WORK ITEM –
Count the lines in the listing below that contain the word "value" and report that number alone.

RECORDS SUPPLIED –

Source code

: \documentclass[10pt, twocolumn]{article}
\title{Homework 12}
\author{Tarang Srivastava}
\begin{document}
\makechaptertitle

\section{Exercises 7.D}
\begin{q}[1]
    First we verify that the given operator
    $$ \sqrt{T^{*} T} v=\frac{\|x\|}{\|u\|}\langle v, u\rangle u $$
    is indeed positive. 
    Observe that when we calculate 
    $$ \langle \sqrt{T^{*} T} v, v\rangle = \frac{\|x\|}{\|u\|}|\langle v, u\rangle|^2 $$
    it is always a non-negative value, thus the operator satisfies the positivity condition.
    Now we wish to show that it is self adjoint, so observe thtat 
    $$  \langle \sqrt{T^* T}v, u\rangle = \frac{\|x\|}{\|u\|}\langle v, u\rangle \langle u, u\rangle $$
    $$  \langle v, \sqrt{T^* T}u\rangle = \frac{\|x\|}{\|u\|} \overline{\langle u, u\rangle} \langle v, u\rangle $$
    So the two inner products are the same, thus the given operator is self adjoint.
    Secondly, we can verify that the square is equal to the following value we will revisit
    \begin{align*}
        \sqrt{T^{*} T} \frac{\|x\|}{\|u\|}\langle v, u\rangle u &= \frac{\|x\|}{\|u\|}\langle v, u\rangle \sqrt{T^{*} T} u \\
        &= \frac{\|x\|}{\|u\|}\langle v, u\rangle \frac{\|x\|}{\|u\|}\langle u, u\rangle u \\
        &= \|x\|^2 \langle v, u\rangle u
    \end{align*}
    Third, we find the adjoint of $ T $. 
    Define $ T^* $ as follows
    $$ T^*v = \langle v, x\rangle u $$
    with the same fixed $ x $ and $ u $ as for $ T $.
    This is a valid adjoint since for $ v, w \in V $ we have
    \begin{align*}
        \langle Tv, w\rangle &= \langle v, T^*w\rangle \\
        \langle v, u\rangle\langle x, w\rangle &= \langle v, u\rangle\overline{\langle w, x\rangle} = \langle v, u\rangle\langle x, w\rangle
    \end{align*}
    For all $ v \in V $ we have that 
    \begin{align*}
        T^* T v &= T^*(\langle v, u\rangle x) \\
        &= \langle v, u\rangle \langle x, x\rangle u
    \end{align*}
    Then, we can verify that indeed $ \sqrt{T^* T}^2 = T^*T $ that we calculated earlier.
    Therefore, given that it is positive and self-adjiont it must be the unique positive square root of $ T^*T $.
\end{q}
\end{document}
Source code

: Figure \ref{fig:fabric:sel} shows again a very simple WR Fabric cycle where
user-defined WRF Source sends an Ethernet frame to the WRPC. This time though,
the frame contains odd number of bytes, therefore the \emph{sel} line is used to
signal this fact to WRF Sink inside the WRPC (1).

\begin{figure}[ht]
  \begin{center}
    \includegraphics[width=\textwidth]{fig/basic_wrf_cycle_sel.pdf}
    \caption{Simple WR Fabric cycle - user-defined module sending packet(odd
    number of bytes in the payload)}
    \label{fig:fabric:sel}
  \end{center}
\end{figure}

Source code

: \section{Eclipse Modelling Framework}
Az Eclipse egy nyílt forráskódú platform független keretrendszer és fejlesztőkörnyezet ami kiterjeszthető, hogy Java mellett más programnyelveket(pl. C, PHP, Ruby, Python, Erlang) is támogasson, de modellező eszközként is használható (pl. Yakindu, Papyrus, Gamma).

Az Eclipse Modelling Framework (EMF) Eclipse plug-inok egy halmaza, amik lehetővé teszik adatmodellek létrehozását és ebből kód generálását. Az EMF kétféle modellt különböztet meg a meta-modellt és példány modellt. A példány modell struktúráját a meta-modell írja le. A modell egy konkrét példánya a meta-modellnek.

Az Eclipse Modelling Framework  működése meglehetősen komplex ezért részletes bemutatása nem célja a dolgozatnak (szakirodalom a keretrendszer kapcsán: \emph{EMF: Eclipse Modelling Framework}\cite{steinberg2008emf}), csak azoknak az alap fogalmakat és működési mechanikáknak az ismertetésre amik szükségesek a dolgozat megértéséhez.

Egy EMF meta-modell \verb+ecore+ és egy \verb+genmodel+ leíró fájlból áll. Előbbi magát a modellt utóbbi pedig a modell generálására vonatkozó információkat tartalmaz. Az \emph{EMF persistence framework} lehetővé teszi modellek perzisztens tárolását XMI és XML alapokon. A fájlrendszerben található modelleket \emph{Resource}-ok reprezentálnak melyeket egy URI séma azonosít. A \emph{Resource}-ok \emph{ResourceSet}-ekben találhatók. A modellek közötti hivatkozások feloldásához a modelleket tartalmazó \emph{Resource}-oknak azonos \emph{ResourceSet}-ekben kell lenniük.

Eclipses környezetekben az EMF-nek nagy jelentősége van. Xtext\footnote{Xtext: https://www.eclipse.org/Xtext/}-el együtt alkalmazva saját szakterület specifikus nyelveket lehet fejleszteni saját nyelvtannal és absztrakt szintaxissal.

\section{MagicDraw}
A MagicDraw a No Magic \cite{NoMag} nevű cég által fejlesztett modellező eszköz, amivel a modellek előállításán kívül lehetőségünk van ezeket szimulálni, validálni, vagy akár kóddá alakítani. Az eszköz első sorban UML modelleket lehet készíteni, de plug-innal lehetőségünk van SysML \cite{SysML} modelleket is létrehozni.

EXERCISE ANSWER –
2